#### Records for the task

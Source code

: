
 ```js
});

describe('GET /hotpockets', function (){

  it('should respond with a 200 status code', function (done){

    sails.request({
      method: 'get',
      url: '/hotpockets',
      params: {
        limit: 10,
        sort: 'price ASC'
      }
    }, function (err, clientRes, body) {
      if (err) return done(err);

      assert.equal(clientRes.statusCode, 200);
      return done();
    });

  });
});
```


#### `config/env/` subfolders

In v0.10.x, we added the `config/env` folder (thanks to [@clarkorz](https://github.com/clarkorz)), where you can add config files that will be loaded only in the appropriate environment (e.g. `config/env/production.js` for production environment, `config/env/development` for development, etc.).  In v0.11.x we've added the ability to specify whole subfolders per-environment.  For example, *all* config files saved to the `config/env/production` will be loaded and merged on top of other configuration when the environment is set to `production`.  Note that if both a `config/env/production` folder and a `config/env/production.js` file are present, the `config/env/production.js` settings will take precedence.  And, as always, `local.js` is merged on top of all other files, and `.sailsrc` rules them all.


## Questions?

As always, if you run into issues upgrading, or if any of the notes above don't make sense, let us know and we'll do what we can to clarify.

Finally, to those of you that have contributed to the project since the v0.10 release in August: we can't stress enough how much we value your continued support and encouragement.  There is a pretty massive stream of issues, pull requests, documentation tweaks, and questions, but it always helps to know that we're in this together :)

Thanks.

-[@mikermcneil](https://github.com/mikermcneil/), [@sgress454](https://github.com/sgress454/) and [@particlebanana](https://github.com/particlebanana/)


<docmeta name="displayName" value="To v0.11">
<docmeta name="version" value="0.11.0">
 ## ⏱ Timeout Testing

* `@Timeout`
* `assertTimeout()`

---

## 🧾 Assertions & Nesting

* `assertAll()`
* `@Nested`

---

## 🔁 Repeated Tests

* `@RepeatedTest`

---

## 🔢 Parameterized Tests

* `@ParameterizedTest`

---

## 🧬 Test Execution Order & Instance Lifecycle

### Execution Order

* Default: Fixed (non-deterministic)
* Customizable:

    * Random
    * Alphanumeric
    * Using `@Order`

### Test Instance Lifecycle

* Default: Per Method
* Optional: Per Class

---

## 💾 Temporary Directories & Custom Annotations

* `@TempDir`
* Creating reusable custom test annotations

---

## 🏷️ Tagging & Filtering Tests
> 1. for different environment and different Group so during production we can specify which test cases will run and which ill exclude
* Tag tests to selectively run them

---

########

Work order: Exact repetition of every record is required.

Output below:
Source code

:
 ```js
});

describe('GET /hotpockets', function (){

  it('should respond with a 200 status code', function (done){

    sails.request({
      method: 'get',
      url: '/hotpockets',
      params: {
        limit: 10,
        sort: 'price ASC'
      }
    }, function (err, clientRes, body) {
      if (err) return done(err);

      assert.equal(clientRes.statusCode, 200);
      return done();
    });

  });
});
```


#### `config/env/` subfolders

In v0.10.x, we added the `config/env` folder (thanks to [@clarkorz](https://github.com/clarkorz)), where you can add config files that will be loaded only in the appropriate environment (e.g. `config/env/production.js` for production environment, `config/env/development` for development, etc.).  In v0.11.x we've added the ability to specify whole subfolders per-environment.  For example, *all* config files saved to the `config/env/production` will be loaded and merged on top of other configuration when the environment is set to `production`.  Note that if both a `config/env/production` folder and a `config/env/production.js` file are present, the `config/env/production.js` settings will take precedence.  And, as always, `local.js` is merged on top of all other files, and `.sailsrc` rules them all.


## Questions?

As always, if you run into issues upgrading, or if any of the notes above don't make sense, let us know and we'll do what we can to clarify.

Finally, to those of you that have contributed to the project since the v0.10 release in August: we can't stress enough how much we value your continued support and encouragement.  There is a pretty massive stream of issues, pull requests, documentation tweaks, and questions, but it always helps to know that we're in this together :)

Thanks.

-[@mikermcneil](https://github.com/mikermcneil/), [@sgress454](https://github.com/sgress454/) and [@particlebanana](https://github.com/particlebanana/)


<docmeta name="displayName" value="To v0.11">
<docmeta name="version" value="0.11.0">
 ## ⏱ Timeout Testing

* `@Timeout`
* `assertTimeout()`

---

## 🧾 Assertions & Nesting

* `assertAll()`
* `@Nested`

---

## 🔁 Repeated Tests

* `@RepeatedTest`

---

## 🔢 Parameterized Tests

* `@ParameterizedTest`

---

## 🧬 Test Execution Order & Instance Lifecycle

### Execution Order

* Default: Fixed (non-deterministic)
* Customizable:

    * Random
    * Alphanumeric
    * Using `@Order`

### Test Instance Lifecycle

* Default: Per Method
* Optional: Per Class

---

## 💾 Temporary Directories & Custom Annotations

* `@TempDir`
* Creating reusable custom test annotations

---

## 🏷️ Tagging & Filtering Tests
> 1. for different environment and different Group so during production we can specify which test cases will run and which ill exclude
* Tag tests to selectively run them

---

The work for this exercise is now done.